Pior, como Deus, que o Padre Horton dizia ser tão poderoso e bondoso, capaz de ver a tudo e a todos permitia que ele sofresse, com aquela família horrorosa? Como permitia que a cidade sofresse tanto com a fome e a miséria provocada pelas colheitas ruins? A última pergunta de Johnny Franklin ainda ecoa na cabeça do filho. Deus havia abandonado Gatlin?
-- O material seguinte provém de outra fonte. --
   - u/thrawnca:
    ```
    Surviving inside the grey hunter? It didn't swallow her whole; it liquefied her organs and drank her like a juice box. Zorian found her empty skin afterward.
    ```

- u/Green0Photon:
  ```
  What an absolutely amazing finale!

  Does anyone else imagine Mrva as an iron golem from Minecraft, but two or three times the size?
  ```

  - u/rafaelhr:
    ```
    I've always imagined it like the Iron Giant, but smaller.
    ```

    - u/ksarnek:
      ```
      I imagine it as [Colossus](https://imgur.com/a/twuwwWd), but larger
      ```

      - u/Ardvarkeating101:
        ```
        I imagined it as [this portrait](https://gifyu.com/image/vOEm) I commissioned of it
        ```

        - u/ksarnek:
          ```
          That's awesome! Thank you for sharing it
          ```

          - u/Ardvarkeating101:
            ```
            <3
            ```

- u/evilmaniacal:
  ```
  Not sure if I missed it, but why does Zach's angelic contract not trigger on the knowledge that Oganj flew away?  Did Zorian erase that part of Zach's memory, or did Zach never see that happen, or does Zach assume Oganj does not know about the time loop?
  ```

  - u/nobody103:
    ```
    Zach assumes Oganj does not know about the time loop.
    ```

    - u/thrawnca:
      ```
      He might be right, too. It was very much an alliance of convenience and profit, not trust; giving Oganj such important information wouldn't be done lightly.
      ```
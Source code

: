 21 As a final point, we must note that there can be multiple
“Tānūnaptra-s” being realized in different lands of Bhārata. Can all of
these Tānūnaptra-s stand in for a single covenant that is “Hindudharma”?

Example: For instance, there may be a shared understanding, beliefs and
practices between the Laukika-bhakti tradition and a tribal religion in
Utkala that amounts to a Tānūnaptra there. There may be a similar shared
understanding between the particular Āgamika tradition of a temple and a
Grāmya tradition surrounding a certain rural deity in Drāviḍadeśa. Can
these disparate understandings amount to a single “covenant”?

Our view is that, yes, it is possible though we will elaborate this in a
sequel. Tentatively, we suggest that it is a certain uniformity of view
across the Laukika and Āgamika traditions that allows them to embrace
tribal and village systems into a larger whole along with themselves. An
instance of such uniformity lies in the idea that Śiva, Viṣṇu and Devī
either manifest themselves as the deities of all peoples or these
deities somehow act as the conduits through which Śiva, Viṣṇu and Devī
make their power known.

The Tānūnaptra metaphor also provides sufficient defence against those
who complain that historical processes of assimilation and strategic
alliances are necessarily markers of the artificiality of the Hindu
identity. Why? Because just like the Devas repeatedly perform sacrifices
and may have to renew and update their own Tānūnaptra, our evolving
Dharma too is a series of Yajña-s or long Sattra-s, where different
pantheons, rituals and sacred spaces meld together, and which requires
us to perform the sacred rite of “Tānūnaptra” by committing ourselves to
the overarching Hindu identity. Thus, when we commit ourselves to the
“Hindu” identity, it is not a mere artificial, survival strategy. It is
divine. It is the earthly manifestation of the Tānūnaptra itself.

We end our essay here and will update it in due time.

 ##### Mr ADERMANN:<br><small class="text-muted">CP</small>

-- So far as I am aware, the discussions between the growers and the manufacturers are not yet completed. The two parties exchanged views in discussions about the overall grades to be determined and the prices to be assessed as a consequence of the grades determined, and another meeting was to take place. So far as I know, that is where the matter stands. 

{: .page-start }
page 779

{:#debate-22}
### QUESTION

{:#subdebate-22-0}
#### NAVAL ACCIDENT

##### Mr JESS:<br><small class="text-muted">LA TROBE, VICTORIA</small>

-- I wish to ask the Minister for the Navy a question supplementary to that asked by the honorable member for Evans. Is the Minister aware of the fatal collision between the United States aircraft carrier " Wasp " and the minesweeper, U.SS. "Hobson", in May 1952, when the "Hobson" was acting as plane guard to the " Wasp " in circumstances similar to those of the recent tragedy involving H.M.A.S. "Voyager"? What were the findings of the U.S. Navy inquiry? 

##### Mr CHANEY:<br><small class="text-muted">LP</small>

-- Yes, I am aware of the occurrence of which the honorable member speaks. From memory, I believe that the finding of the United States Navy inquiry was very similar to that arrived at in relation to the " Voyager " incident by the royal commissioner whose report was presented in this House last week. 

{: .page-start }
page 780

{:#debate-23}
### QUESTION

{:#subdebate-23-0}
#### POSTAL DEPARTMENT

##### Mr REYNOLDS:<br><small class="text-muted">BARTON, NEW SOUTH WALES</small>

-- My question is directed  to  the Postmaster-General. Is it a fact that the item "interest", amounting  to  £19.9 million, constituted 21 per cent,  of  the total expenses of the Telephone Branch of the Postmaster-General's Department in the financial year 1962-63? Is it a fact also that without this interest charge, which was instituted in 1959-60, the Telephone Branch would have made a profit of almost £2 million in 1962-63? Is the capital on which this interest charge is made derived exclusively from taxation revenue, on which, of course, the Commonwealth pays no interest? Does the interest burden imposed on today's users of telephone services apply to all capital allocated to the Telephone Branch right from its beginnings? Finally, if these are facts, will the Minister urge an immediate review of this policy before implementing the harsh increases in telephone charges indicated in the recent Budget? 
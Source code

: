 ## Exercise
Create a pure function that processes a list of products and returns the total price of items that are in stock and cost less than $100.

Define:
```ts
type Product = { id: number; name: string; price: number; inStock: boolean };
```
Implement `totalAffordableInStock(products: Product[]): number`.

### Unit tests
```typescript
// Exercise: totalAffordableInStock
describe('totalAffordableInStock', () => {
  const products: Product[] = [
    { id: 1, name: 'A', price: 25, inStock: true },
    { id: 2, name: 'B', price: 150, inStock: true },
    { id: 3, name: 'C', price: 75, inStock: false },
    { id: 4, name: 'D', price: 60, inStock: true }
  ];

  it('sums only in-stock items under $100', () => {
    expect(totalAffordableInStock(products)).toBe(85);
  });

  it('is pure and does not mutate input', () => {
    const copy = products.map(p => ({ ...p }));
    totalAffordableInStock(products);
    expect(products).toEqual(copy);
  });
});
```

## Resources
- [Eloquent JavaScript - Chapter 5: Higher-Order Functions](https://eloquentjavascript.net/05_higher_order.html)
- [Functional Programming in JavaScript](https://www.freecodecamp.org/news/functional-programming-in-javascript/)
Neste instante, David ouve um leve ruído ritmado. O menino olha assustado ao redor do quarto, procurando no escuro a fonte daquele repentino barulho. Mas ao olhar para a janela, a criança se acalma ao ver um corvo bicando o vidro insistentemente.

Os pais de David detestavam corvos. Diziam que eles acabavam com a plantação. Mas o menino sabia que os animais eram o menor dos problemas enfrentados pelos milharais da cidade. Além disso, o garoto admirava a coragem dos pássaros em ignorar completamente os ridículos espantalhos que seu pai e os outros adultos da cidade espalhavam pelo milharal.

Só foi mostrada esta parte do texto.